• TASK DESCRIPTION:
Which lines run from the one containing "Simple environment variable helper library" through the end of the material? Reproduce them exactly.
-- INPUT DATA follows --
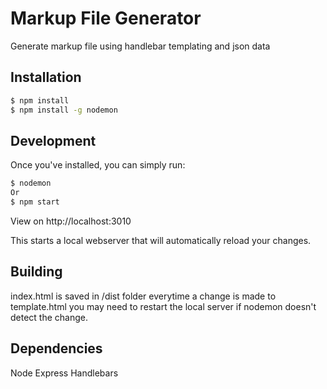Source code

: # Markup File Generator

Generate markup file using handlebar templating and json data

## Installation

```bash
$ npm install
$ npm install -g nodemon 
```

## Development

Once you've installed, you can simply run:

```bash
$ nodemon 
Or 
$ npm start 
```
View on http://localhost:3010

This starts a local webserver that will automatically reload your changes.

## Building

index.html is saved in  /dist folder everytime a change is made to template.html
you may need to restart the local server if nodemon doesn't detect the change.

## Dependencies

Node
Express
Handlebars 

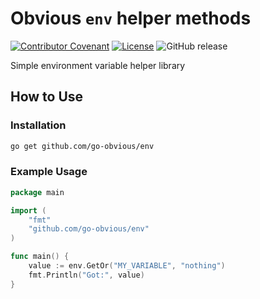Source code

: # Obvious `env` helper methods

[![Contributor Covenant](https://img.shields.io/badge/Contributor%20Covenant-2.1-4baaaa.svg)](CODE-OF-CONDUCT.md)
[![License](https://img.shields.io/badge/License-Apache%202.0-blue.svg)](LICENSE)
![GitHub release](https://img.shields.io/github/release/go-obvious/env.svg)


Simple environment variable helper library

## How to Use


### Installation

```sh
go get github.com/go-obvious/env
```

### Example Usage

```go
package main

import (
    "fmt"
    "github.com/go-obvious/env"
)

func main() {
    value := env.GetOr("MY_VARIABLE", "nothing")
    fmt.Println("Got:", value)
}
```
-- INPUT DATA concluded --
• RESULT FOR THIS EXERCISE:
Simple environment variable helper library

## How to Use


### Installation

```sh
go get github.com/go-obvious/env
```

### Example Usage

```go
package main

import (
    "fmt"
    "github.com/go-obvious/env"
)

func main() {
    value := env.GetOr("MY_VARIABLE", "nothing")
    fmt.Println("Got:", value)
}
```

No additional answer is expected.